And I told him, no I don’t play any sports. I do theater, I’m in choir, I play the violin and piano, I used to take art classes.
And he went WOW. That’s amazing! And I said, “Oh no, but I’m not any good at ANY of them.”
 
And he said something then that I will never forget and which absolutely blew my mind because no one had ever said anything like it to me before: “I don’t think being good at things is the point of doing them. I think you’ve got all these wonderful experiences with different skills, and that all teaches you things and makes you an interesting person, no matter how well you do them.”
 
And that honestly changed my life. Because I went from a failure, someone who hadn’t been talented enough at anything to excel, to someone who did things because I enjoyed them.

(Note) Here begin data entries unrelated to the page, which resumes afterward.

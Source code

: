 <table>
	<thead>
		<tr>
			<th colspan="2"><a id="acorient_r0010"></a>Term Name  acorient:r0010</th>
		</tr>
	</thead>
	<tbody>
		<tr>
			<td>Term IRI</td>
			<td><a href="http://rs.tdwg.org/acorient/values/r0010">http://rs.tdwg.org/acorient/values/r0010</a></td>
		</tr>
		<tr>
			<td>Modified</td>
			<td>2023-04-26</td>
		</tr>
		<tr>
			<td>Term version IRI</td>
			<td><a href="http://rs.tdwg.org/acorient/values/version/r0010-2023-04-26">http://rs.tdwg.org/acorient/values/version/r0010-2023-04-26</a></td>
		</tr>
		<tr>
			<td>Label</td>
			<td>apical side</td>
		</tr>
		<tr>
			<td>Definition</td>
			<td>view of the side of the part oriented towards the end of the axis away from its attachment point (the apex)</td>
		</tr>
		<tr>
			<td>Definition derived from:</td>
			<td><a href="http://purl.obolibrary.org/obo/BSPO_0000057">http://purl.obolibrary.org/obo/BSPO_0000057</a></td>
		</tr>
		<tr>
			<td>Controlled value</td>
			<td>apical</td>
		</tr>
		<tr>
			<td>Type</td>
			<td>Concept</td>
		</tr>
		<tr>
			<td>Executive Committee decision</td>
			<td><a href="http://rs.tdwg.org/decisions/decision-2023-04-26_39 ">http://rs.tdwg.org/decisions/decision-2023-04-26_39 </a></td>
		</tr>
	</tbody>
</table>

I had been raised in such an achievement-oriented environment, so inundated with the myth of Talent, that I thought it was only worth doing things if you could “Win” at them.”
 
~ Kurt Vonnegut

 

This reminded me...  When I was 19, I had a karate boyfriend, who (together with his master) tried to convince me to give it a go, impressed by my natural flexibility and stretchability (I could lift my leg to kick someone in the head without any prior training whatsoever).  I seriously perceived the idea as a bad joke...  what are you talking about?  I'm too old to start learning something like this!  I will never catch up with those who started ten years earlier!  That was the conditioning...  too old to do something new at 19 because I will never be the champion, it's too late.  

 

How I want to go back in time and kick my 19-year-old self in the head to hammer some conditioning out of her sooner.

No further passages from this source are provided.